In the third millennium, inductive logic will be revived into all of the glory that its advent in the second one quietly indicated. Along with the probabilistic and statistical machinery so popular now in AI, inductive logic is driven by an insistence that cogent argumentation is crucial. This means movement beyond deductive proof to analogical, inductive, and abductive argumentation, and use of not only probability theory, but other formal frameworks for uncertainty (e.g., confidence levels/strength factors). At the same time, these innovations will be applied not just to the extensional realm of classical mathematics, but the realm of human mentation. The paper from Licato and Fowler constitutes a detailed case in point.

“Normative Conflicts and Moral Robots: Challenges and Prospects”; **Paul Bello** (Naval Research Laboratory) & **Matthias Scheutz** (Tufts University)

Contradictions had for Euclid great utility, and their role in his work has been sustained to this day in many parts of the formal sciences. For example, his justly famous reductio proof that there are infinitely many primes still routinely serves as an exemplar for secondary-level students of mathematics across the globe.

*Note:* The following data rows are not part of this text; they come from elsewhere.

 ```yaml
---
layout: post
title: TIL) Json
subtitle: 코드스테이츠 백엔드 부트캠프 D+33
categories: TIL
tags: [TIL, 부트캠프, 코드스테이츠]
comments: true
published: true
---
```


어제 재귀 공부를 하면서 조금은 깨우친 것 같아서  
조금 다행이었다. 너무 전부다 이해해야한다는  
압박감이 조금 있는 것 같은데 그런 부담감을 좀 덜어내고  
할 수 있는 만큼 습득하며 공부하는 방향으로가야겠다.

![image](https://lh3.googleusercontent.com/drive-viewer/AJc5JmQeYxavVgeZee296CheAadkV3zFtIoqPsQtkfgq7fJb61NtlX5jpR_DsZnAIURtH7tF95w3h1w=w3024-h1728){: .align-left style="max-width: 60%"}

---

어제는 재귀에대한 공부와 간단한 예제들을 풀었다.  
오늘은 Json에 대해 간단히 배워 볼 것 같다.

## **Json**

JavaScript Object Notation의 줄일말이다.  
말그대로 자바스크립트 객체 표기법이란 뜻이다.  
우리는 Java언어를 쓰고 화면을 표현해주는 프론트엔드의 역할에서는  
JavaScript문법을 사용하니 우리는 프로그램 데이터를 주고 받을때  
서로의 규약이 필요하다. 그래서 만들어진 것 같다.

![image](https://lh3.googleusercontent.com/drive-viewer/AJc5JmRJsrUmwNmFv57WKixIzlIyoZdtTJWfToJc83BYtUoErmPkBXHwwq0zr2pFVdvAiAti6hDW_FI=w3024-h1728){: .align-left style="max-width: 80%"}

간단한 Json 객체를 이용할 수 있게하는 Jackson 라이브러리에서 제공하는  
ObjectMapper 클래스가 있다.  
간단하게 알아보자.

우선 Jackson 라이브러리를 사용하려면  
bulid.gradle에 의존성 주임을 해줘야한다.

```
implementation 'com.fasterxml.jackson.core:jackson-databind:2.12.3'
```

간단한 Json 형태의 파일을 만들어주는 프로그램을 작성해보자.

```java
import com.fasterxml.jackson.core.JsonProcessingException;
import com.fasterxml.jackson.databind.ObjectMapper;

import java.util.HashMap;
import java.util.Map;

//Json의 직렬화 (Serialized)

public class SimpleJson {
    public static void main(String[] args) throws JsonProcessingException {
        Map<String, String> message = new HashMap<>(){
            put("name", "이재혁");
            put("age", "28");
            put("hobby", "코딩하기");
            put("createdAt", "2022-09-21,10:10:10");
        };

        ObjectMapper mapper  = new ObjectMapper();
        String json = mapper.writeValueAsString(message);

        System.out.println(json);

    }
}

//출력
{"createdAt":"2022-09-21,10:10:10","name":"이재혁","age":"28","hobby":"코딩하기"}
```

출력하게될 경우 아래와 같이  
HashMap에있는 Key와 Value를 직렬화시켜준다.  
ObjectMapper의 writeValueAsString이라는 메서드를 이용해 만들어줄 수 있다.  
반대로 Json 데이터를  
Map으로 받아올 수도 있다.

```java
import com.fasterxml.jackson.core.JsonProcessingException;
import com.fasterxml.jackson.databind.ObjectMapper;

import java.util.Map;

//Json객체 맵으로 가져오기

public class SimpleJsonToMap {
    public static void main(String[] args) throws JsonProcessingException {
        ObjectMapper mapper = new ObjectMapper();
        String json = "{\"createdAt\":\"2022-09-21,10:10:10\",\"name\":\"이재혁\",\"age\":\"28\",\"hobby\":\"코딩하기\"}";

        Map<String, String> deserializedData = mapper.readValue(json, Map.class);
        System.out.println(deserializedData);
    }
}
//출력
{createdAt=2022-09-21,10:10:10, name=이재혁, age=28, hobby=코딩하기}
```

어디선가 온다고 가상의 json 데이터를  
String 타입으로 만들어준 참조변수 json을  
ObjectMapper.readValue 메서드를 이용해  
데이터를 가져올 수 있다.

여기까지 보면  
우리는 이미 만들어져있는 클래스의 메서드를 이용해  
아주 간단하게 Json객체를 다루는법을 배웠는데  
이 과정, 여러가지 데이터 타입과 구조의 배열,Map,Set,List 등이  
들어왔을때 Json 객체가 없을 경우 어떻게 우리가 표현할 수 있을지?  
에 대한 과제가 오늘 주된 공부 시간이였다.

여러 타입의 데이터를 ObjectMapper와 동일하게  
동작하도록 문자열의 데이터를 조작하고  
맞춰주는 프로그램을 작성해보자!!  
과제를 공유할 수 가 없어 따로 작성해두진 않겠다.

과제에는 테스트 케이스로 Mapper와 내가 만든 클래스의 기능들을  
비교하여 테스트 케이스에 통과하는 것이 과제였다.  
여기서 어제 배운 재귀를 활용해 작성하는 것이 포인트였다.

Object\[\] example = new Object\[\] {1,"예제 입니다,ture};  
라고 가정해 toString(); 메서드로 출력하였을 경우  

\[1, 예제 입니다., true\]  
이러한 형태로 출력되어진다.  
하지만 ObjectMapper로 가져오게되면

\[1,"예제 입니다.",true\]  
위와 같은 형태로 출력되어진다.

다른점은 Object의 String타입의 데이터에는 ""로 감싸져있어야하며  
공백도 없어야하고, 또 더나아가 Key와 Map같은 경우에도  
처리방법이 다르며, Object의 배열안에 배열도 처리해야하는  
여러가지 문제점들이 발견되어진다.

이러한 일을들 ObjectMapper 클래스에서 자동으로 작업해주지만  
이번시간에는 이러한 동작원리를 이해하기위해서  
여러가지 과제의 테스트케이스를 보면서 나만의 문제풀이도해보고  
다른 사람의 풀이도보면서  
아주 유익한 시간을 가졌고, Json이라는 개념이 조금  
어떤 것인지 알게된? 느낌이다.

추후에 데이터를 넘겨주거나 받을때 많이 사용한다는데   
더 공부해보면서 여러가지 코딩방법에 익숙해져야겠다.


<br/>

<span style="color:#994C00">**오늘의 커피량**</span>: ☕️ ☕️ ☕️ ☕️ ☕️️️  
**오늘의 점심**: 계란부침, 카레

But logic in the third millennium will increasingly explore, for domains other than classical mathematics, more flexible kinds of “conflict” — such as the kinds that arise when norms, including ethical ones, conflict. Bello and Scheutz provide their own case in point, showing that third-millennium deontic logics can handle such conflict, and do so in connection not merely with intelligent software, but real-world robots.

“Toward a Logic-Based, AI-Powered Interrogation System”; Will Bridewell, **Paul Bello** (Naval Research Laboratory), Rikhiya Ghosh (RPI) et al.

Aristotle, as mentioned, laid a foundation for a focus on the logic of knowledge and belief, and AI as the second millennium ended, buoyed by advances in philosophical logic, began to build artifacts that not only (at least in some formal sense) know, believe, desire, and intend (so-called “BDI” systems). But today, logic for AI and cognitive robotics is pressing ahead with implemented formalizations of extremely nuanced concepts in the realm of human psychology and communication. Could an AI system, armed with computational logic able to model such phenomena as mendacity, paltering, and bullshitting, detect instances of such concepts in human interrogatees, and prove that such detection is correct? Bridewell et al. establish the affirmative response to this query.

“Solving the Lottery Paradox in a Cognitive Calculus”; **Kevin O’Neill**, Peter Kassimis (Rensselaer Polytechnic Institute) et al.

The Lottery Paradox (LP) involves not just deductive reasoning, but inductive reasoning as well. A pioneer in the intersection of computing and philosophy, the late John Pollock, proposed a solution, using his Oscar system. Unfortunately, Oscar fell into desuetude. It has now been resurrected, and, courtesy of more expressive metalogical machinery than what Pollock originally devised, Pollock’s intractable approach paves the way to a tractable one. In addition, a second, Bringsjordian solution to LP, via a so-called “cognitive calculus” that is a third-millennium successor to BDI logics, is provided by O’Neill et al.

1. There were some antecedents, yes, but for present purposes they can be blamelessly left aside.

2. Courtesy of the theory of the syllogism, the fixed, limited quantification of which Euclid had greatly exceeded.

3. A robust treatment would cite Pascal, Boole, Kolmogorov, and that indefatigable inductive logician, Carnap.

4. We thus have Herbert Simon’s LOGIC THEORIST, which stole the show at the original 1956 Dartmouth Conference that marked the inception of the field of AI, by revealing to the world that some of the theorems in Russell and Whitehead’s *Principia Mathematica* could be machine-proved.